» **Task to complete**
Omit any picture, and return the remaining data exactly as written.
(Data extract begins)
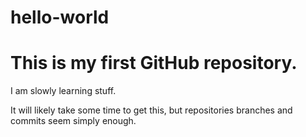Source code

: # hello-world
<h1>This is my first GitHub repository.</h1>
<p>I am slowly learning stuff.</p>
<p>It will likely take some time to get this, but repositories branches and commits seem simply enough.</p>
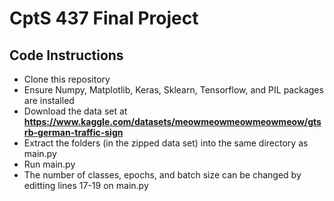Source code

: # CptS 437 Final Project
## Code Instructions
- Clone this repository
- Ensure Numpy, Matplotlib, Keras, Sklearn, Tensorflow, and PIL packages are installed
- Download the data set at **https://www.kaggle.com/datasets/meowmeowmeowmeowmeow/gtsrb-german-traffic-sign**
- Extract the folders (in the zipped data set) into the same directory as main.py
- Run main.py
- The number of classes, epochs, and batch size can be changed by editting lines 17-19 on main.py
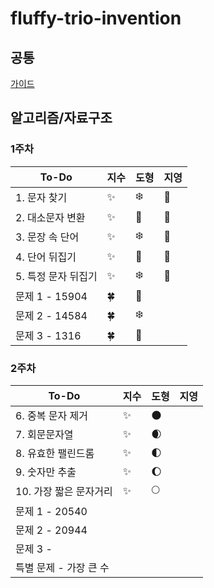 # fluffy-trio-invention

## 공통
[가이드](./GUIDE.md)

## 알고리즘/자료구조

### 1주차
| To-Do | 지수 | 도형 | 지영 |
| ------- | ------- | ------ | ------ | 
|1. 문자 찾기| ✨ | :snowflake: | 📕 |
|2. 대소문자 변환| ✨ | :hibiscus: | 📙 |
|3. 문장 속 단어| ✨ | :snowflake: | 📒 |
|4. 단어 뒤집기| ✨ | :hibiscus: | 📗 |
|5. 특정 문자 뒤집기| ✨ | :snowflake:| 📘 |
|문제 1 - 15904 | 🍀 | :hibiscus: | |
|문제 2 - 14584 | 🍀 | :snowflake: | |
|문제 3 - 1316  | 🍀 | :hibiscus: | |

### 2주차
| To-Do | 지수 | 도형 | 지영 |
| ------- | ------- | ------ | ------ | 
|6. 중복 문자 제거| ✨ | :new_moon: |  |
|7. 회문문자열| ✨ | :waxing_crescent_moon: |  |
|8. 유효한 팰린드롬| ✨ | :first_quarter_moon: |  |
|9. 숫자만 추출| ✨ | :waxing_gibbous_moon: |  |
|10. 가장 짧은 문자거리| ✨ | :full_moon: |  |
|문제 1 - 20540 |  |  |  |
|문제 2 - 20944 |  |  |  |
|문제 3 -  |  |  |  |
|특별 문제 - 가장 큰 수 |  |  |  |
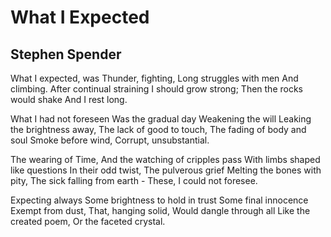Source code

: # What I Expected
## Stephen Spender
What I expected, was
Thunder, fighting,
Long struggles with men
And climbing.
After continual straining
I should grow strong;
Then the rocks would shake
And I rest long.

What I had not foreseen
Was the gradual day
Weakening the will
Leaking the brightness away,
The lack of good to touch,
The fading of body and soul
Smoke before wind,
Corrupt, unsubstantial.

The wearing of Time,
And the watching of cripples pass
With limbs shaped like questions
In their odd twist,
The pulverous grief
Melting the bones with pity,
The sick falling from earth -
These, I could not foresee.

Expecting always
Some brightness to hold in trust
Some final innocence
Exempt from dust,
That, hanging solid,
Would dangle through all
Like the created poem,
Or the faceted crystal.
(Data extract ends)
» **Response below**
Source code

: # hello-world
<h1>This is my first GitHub repository.</h1>
<p>I am slowly learning stuff.</p>
<p>It will likely take some time to get this, but repositories branches and commits seem simply enough.</p>
Source code

: # CptS 437 Final Project
## Code Instructions
- Clone this repository
- Ensure Numpy, Matplotlib, Keras, Sklearn, Tensorflow, and PIL packages are installed
- Download the data set at **https://www.kaggle.com/datasets/meowmeowmeowmeowmeow/gtsrb-german-traffic-sign**
- Extract the folders (in the zipped data set) into the same directory as main.py
- Run main.py
- The number of classes, epochs, and batch size can be changed by editting lines 17-19 on main.py
 # fluffy-trio-invention

## 공통
[가이드](./GUIDE.md)

## 알고리즘/자료구조

### 1주차
| To-Do | 지수 | 도형 | 지영 |
| ------- | ------- | ------ | ------ | 
|1. 문자 찾기| ✨ | :snowflake: | 📕 |
|2. 대소문자 변환| ✨ | :hibiscus: | 📙 |
|3. 문장 속 단어| ✨ | :snowflake: | 📒 |
|4. 단어 뒤집기| ✨ | :hibiscus: | 📗 |
|5. 특정 문자 뒤집기| ✨ | :snowflake:| 📘 |
|문제 1 - 15904 | 🍀 | :hibiscus: | |
|문제 2 - 14584 | 🍀 | :snowflake: | |
|문제 3 - 1316  | 🍀 | :hibiscus: | |

### 2주차
| To-Do | 지수 | 도형 | 지영 |
| ------- | ------- | ------ | ------ | 
|6. 중복 문자 제거| ✨ | :new_moon: |  |
|7. 회문문자열| ✨ | :waxing_crescent_moon: |  |
|8. 유효한 팰린드롬| ✨ | :first_quarter_moon: |  |
|9. 숫자만 추출| ✨ | :waxing_gibbous_moon: |  |
|10. 가장 짧은 문자거리| ✨ | :full_moon: |  |
|문제 1 - 20540 |  |  |  |
|문제 2 - 20944 |  |  |  |
|문제 3 -  |  |  |  |
|특별 문제 - 가장 큰 수 |  |  |  |
Source code

: # What I Expected
## Stephen Spender
What I expected, was
Thunder, fighting,
Long struggles with men
And climbing.
After continual straining
I should grow strong;
Then the rocks would shake
And I rest long.

What I had not foreseen
Was the gradual day
Weakening the will
Leaking the brightness away,
The lack of good to touch,
The fading of body and soul
Smoke before wind,
Corrupt, unsubstantial.

The wearing of Time,
And the watching of cripples pass
With limbs shaped like questions
In their odd twist,
The pulverous grief
Melting the bones with pity,
The sick falling from earth -
These, I could not foresee.

Expecting always
Some brightness to hold in trust
Some final innocence
Exempt from dust,
That, hanging solid,
Would dangle through all
Like the created poem,
Or the faceted crystal.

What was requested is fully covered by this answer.